The second objection to my teaching ideal as mentioned above (i.e. preference for orality, along with use of the dramatic) has to do with class size. If a class becomes very large, the instructor finds himself decked out with a microphone. He is then less of a performer for the students in the farthest reaches of his classroom, to say nothing about those who may be watching him somewhere in an overflow facility. Many actors like a reasonably small and intimate theater space in which to perform, feeling that they cannot project effectively into a huge auditorium. Most lecturers feel the same way about the dramatic element they may seek to inject into their lectures. Now, it happens that I am not called on to teach extremely large classes, and so I never face this issue in my own teaching at Redeemer College. Hence I do not accept this second objection as a principled reason why I should eliminate the dramatic from my class presentations and instead add "captioning" to reinforce my oral presentation with a stream of printed words and stimulating visuals.
Now that I have stated my preferences in terms of teaching, I should consider the opposite possibility, namely, the classroom as a multi-modal paradise, with all sorts of special aids for special people. For one thing, we could help the hearing impaired by providing someone in every class who reproduces the lecture in sign language. Secondly, we could add simultaneous translation facilities for some students from other parts of the world, e.g. Spanish for those who hail from Central or South America. (Of course Brazilians would need Portuguese.) The instructor could have an assistant to project the content of his lecture onto a screen in the form of striking visuals, decked out with graphs, the occasional cartoon character to add humor, and here and there a movie clip (not forgetting to secure permission first). The lecture itself could be read off a teleprompter by the instructor, as though he were a politician delivering a speech at a major convention. Perhaps his delivery would be improved thereby. Naturally, the stream of words on the teleprompter could also be projected somewhere for people to read if they have a mind to do so. And if the instructor fell ill, his understudy could presumably be trusted to perform a dramatic reading of the lines on the teleprompter.
Would this rich and expensive teaching environment be the ideal? Not to me: I still prefer simplicity in this regard. And my reason is not just financial, although cost is by no means a factor to be shrugged off. I would like to feel that I am competent to address the students directly, without needing to depend on any technology whatsoever -- not even a microphone.
Unless we assert such competence, we will eventually begin to feel that we cannot instruct one student or two in the office without making technology-based preparations first. Just as an early-morning visitor to our home may catch us not yet dressed for the day and therefore will need to cool his heels while we prepare to receive him, so the student who drops by our office may find us unprepared to speak with him; we would first need to prepare something in the computer to fill out what we wish to say to him. I, for one, would not like to be captive to technology to such an extent as this.

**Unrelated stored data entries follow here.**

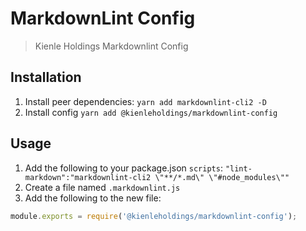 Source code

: # MarkdownLint Config

> Kienle Holdings Markdownlint Config

## Installation

1. Install peer dependencies:
   `yarn add markdownlint-cli2 -D`
1. Install config `yarn add @kienleholdings/markdownlint-config`

## Usage

1. Add the following to your package.json
`scripts`: `"lint-markdown":"markdownlint-cli2 \"**/*.md\" \"#node_modules\""`
1. Create a file named `.markdownlint.js`
1. Add the following to the new file:

```JavaScript
module.exports = require('@kienleholdings/markdownlint-config');
```
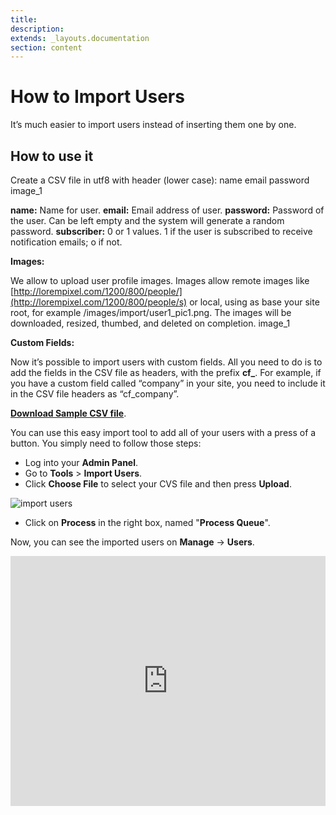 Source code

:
 ```yaml
---
title:
description:
extends: _layouts.documentation
section: content
---
```


# How to Import Users

It’s much easier to import users instead of inserting them one by one.

## How to use it

Create a CSV file in utf8 with header (lower case): name email password image_1

**name:**  Name for user.
**email:**  Email address of user.
**password:**  Password of the user. Can be left empty and the system will generate a random password.
**subscriber:**  0 or 1 values. 1 if the user is subscribed to receive notification emails; o if not.

**Images:**

We allow to upload user profile images. Images allow remote images like  [http://lorempixel.com/1200/800/people/](http://lorempixel.com/1200/800/people/s)  or local, using as base your site root, for example /images/import/user1_pic1.png. The images will be downloaded, resized, thumbed, and deleted on completion.
image_1

**Custom Fields:**

Now it’s possible to import users with custom fields. All you need to do is to add the fields in the CSV file as headers, with the prefix  **cf_**. For example, if you have a custom field called “company” in your site, you need to include it in the CSV file headers as “cf_company”.

[**Download Sample CSV file**](/assets/samples/import_users_example.zip).

You can use this easy import tool to add all of your users with a press of a button. You simply need to follow those steps:

-   Log into your  **Admin Panel**.
-   Go to  **Tools**  >  **Import Users**.
-   Click  **Choose File**  to select your CVS file and then press  **Upload**.

![import users](/assets/images/import%20users.png)

-   Click  on **Process**  in the right box, named "**Process Queue**".

Now, you can see the imported users on  **Manage**  ->  **Users**.


<iframe width="100%" height="400px" src="https://www.youtube.com/embed/KwEc3TYpVkg" title="Yclas video" frameborder="0" allow="accelerometer; autoplay; clipboard-write; encrypted-media; gyroscope; picture-in-picture" allowfullscreen></iframe>
 
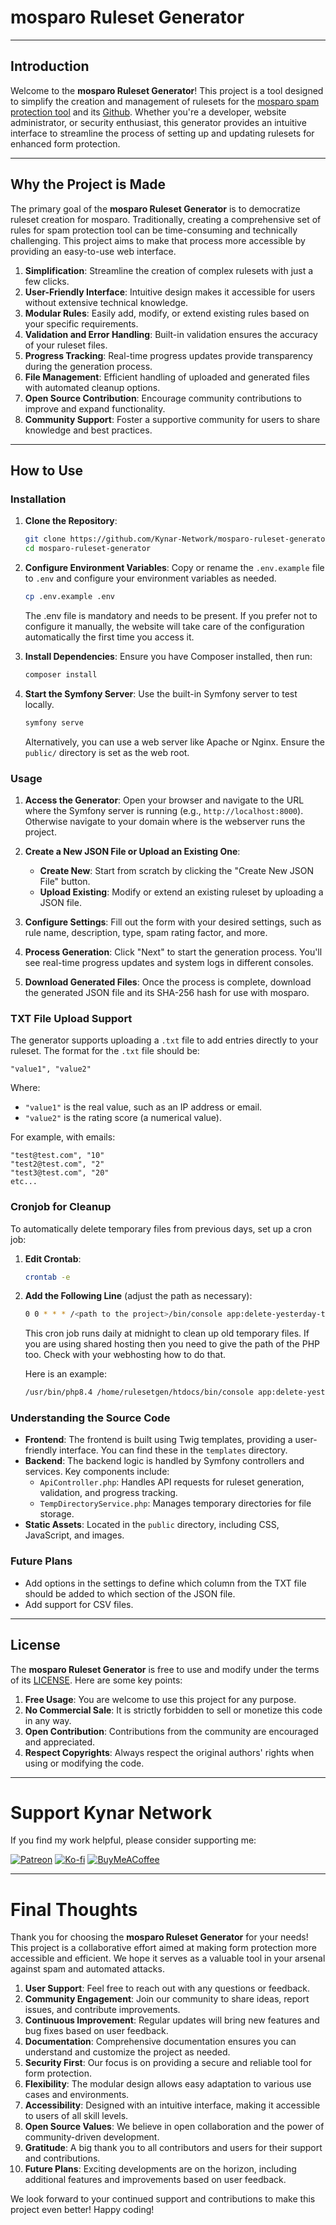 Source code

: # mosparo Ruleset Generator

---

## Introduction

Welcome to the **mosparo Ruleset Generator**! This project is a tool designed to simplify the creation and management of rulesets for the [mosparo spam protection tool](https://mosparo.io/) and its [Github](https://github.com/mosparo/mosparo). Whether you're a developer, website administrator, or security enthusiast, this generator provides an intuitive interface to streamline the process of setting up and updating rulesets for enhanced form protection.

---

## Why the Project is Made

The primary goal of the **mosparo Ruleset Generator** is to democratize ruleset creation for mosparo. Traditionally, creating a comprehensive set of rules for spam protection tool can be time-consuming and technically challenging. This project aims to make that process more accessible by providing an easy-to-use web interface.

1. **Simplification**: Streamline the creation of complex rulesets with just a few clicks.
2. **User-Friendly Interface**: Intuitive design makes it accessible for users without extensive technical knowledge.
3. **Modular Rules**: Easily add, modify, or extend existing rules based on your specific requirements.
4. **Validation and Error Handling**: Built-in validation ensures the accuracy of your ruleset files.
5. **Progress Tracking**: Real-time progress updates provide transparency during the generation process.
6. **File Management**: Efficient handling of uploaded and generated files with automated cleanup options.
7. **Open Source Contribution**: Encourage community contributions to improve and expand functionality.
8. **Community Support**: Foster a supportive community for users to share knowledge and best practices.

---

## How to Use

### Installation

1. **Clone the Repository**:
   ```bash
   git clone https://github.com/Kynar-Network/mosparo-ruleset-generator.git
   cd mosparo-ruleset-generator
   ```

2. **Configure Environment Variables**:
   Copy or rename the `.env.example` file to `.env` and configure your environment variables as needed.
   ```bash
   cp .env.example .env
   ```

   The .env file is mandatory and needs to be present. If you prefer not to configure it manually, the website will take care of the configuration automatically the first time you access it. 

3. **Install Dependencies**:
   Ensure you have Composer installed, then run:
   ```bash
   composer install
   ```

4. **Start the Symfony Server**:
   Use the built-in Symfony server to test locally.
   ```bash
   symfony serve
   ```
   Alternatively, you can use a web server like Apache or Nginx. Ensure the `public/` directory is set as the web root.

### Usage

1. **Access the Generator**:
   Open your browser and navigate to the URL where the Symfony server is running (e.g., `http://localhost:8000`). Otherwise navigate to your domain where is the webserver runs the project.

2. **Create a New JSON File or Upload an Existing One**:
   - **Create New**: Start from scratch by clicking the "Create New JSON File" button.
   - **Upload Existing**: Modify or extend an existing ruleset by uploading a JSON file.

3. **Configure Settings**:
   Fill out the form with your desired settings, such as rule name, description, type, spam rating factor, and more.

4. **Process Generation**:
   Click "Next" to start the generation process. You'll see real-time progress updates and system logs in different consoles.

5. **Download Generated Files**:
   Once the process is complete, download the generated JSON file and its SHA-256 hash for use with mosparo.


### TXT File Upload Support

The generator supports uploading a `.txt` file to add entries directly to your ruleset. The format for the `.txt` file should be:

```
"value1", "value2"
```

Where:
- `"value1"` is the real value, such as an IP address or email.
- `"value2"` is the rating score (a numerical value).

For example, with emails:

```
"test@test.com", "10"
"test2@test.com", "2"
"test3@test.com", "20"
etc...
```

### Cronjob for Cleanup

To automatically delete temporary files from previous days, set up a cron job:

1. **Edit Crontab**:
   ```bash
   crontab -e
   ```

2. **Add the Following Line** (adjust the path as necessary):
   ```bash
   0 0 * * * /<path to the project>/bin/console app:delete-yesterday-temp-directory
   ```
   This cron job runs daily at midnight to clean up old temporary files. If you are using shared hosting then you need to give the path of the PHP too. Check with your webhosting how to do that.

   Here is an example:
   ```bash
   /usr/bin/php8.4 /home/rulesetgen/htdocs/bin/console app:delete-yesterday-temp-directory
   ```

### Understanding the Source Code

- **Frontend**: The frontend is built using Twig templates, providing a user-friendly interface. You can find these in the `templates` directory.
- **Backend**: The backend logic is handled by Symfony controllers and services. Key components include:
  - `ApiController.php`: Handles API requests for ruleset generation, validation, and progress tracking.
  - `TempDirectoryService.php`: Manages temporary directories for file storage.
- **Static Assets**: Located in the `public` directory, including CSS, JavaScript, and images.

### Future Plans

- Add options in the settings to define which column from the TXT file should be added to which section of the JSON file.
- Add support for CSV files.

---

## License

The **mosparo Ruleset Generator** is free to use and modify under the terms of its [LICENSE](./LICENSE). Here are some key points:

1. **Free Usage**: You are welcome to use this project for any purpose.
2. **No Commercial Sale**: It is strictly forbidden to sell or monetize this code in any way.
3. **Open Contribution**: Contributions from the community are encouraged and appreciated.
4. **Respect Copyrights**: Always respect the original authors' rights when using or modifying the code.

---


# Support Kynar Network

If you find my work helpful, please consider supporting me:

[![Patreon](https://img.shields.io/badge/Patreon-F96854?style=for-the-badge&logo=patreon&logoColor=white)](https://patreon.com/KynarNetwork)
[![Ko-fi](https://img.shields.io/badge/Ko--fi-29ABE0?style=for-the-badge&logo=ko-fi&logoColor=white)](https://ko-fi.com/kynarnetwork)
[![BuyMeACoffee](https://img.shields.io/badge/Buy%20Me%20A%20Coffee-FFDD00?style=for-the-badge&logo=buy-me-a-coffee&logoColor=black)](https://buymeacoffee.com/kynarnetwork)

---

# Final Thoughts

Thank you for choosing the **mosparo Ruleset Generator** for your needs! This project is a collaborative effort aimed at making form protection more accessible and efficient. We hope it serves as a valuable tool in your arsenal against spam and automated attacks.

1. **User Support**: Feel free to reach out with any questions or feedback.
2. **Community Engagement**: Join our community to share ideas, report issues, and contribute improvements.
3. **Continuous Improvement**: Regular updates will bring new features and bug fixes based on user feedback.
4. **Documentation**: Comprehensive documentation ensures you can understand and customize the project as needed.
5. **Security First**: Our focus is on providing a secure and reliable tool for form protection.
6. **Flexibility**: The modular design allows easy adaptation to various use cases and environments.
7. **Accessibility**: Designed with an intuitive interface, making it accessible to users of all skill levels.
8. **Open Source Values**: We believe in open collaboration and the power of community-driven development.
9. **Gratitude**: A big thank you to all contributors and users for their support and contributions.
10. **Future Plans**: Exciting developments are on the horizon, including additional features and improvements based on user feedback.

We look forward to your continued support and contributions to make this project even better! Happy coding!
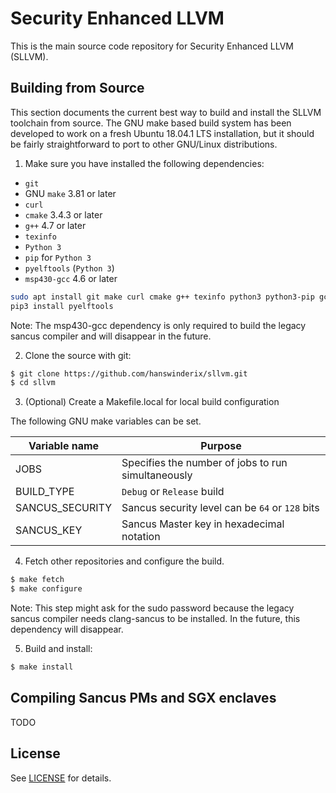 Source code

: # Security Enhanced LLVM

This is the main source code repository for Security Enhanced LLVM (SLLVM).

## Building from Source

This section documents the current best way to build and install the SLLVM
toolchain from source. The GNU make based build system has been developed to 
work on a fresh Ubuntu 18.04.1 LTS installation, but it should be fairly 
straightforward to port to other GNU/Linux distributions.

1. Make sure you have installed the following dependencies:

* `git`
* GNU `make` 3.81 or later
* `curl`
* `cmake` 3.4.3 or later
* `g++` 4.7 or later
* `texinfo`
* `Python 3`
* `pip` for `Python 3`
* `pyelftools` (`Python 3`)
* `msp430-gcc` 4.6 or later

```sh
sudo apt install git make curl cmake g++ texinfo python3 python3-pip gcc-msp430
pip3 install pyelftools
```

Note: The msp430-gcc dependency is only required to build the legacy sancus
compiler and will disappear in the future.

2. Clone the source with git:

```sh
$ git clone https://github.com/hanswinderix/sllvm.git
$ cd sllvm
```

3. (Optional) Create a Makefile.local for local build configuration

The following GNU make variables can be set.

| Variable name    | Purpose                                            |
|------------------|----------------------------------------------------|
| JOBS             | Specifies the number of jobs to run simultaneously |
| BUILD\_TYPE      | `Debug` or `Release` build                         |
| SANCUS\_SECURITY | Sancus security level can be `64` or `128` bits    |
| SANCUS\_KEY      | Sancus Master key in hexadecimal notation          |

4. Fetch other repositories and configure the build. 

```sh
$ make fetch
$ make configure
```

Note: This step might ask for the sudo password because the legacy sancus 
compiler needs clang-sancus to be installed. In the future, this dependency 
will disappear.

5. Build and install:

```sh
$ make install
```

## Compiling Sancus PMs and SGX enclaves

TODO

## License

See [LICENSE](LICENSE) for details.
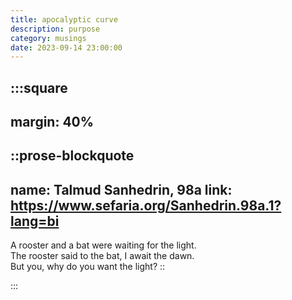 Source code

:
 ```yaml
---
title: apocalyptic curve
description: purpose 
category: musings
date: 2023-09-14 23:00:00
---
```


:::square
---
margin: 40%
---

::prose-blockquote
---
name: Talmud Sanhedrin, 98a
link: https://www.sefaria.org/Sanhedrin.98a.1?lang=bi
---

A rooster and a bat were waiting for the light.  
The rooster said to the bat, I await the dawn.  
But you, why do you want the light?
::

:::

In the back of my mind there is a lifelong model as to what oral presentation can be -- the preached Word. I find it significant that although some churches have introduced technology-dependent oral presentations in the place of traditional sermons, a great many, including the one I attend each Sunday, have not. Traditional oratory is still prized in churches like my own. And I believe there is an element of preaching, or traditional oratory, in at least some university-level teaching, including philosophy classes.
There is a place for passion, for the demonstration of conviction, in our teaching. Especially when information sources become more and more plentiful, with the result that the lecturer gets fewer inquiries of a strictly factual nature, the role of the teacher as advocate, as the one who embodies a passion for the subject-matter and for the issues, continues to loom large. I want to be such a teacher -- at least part of the time. And so I want to avoid distractions that will keep me from such teaching.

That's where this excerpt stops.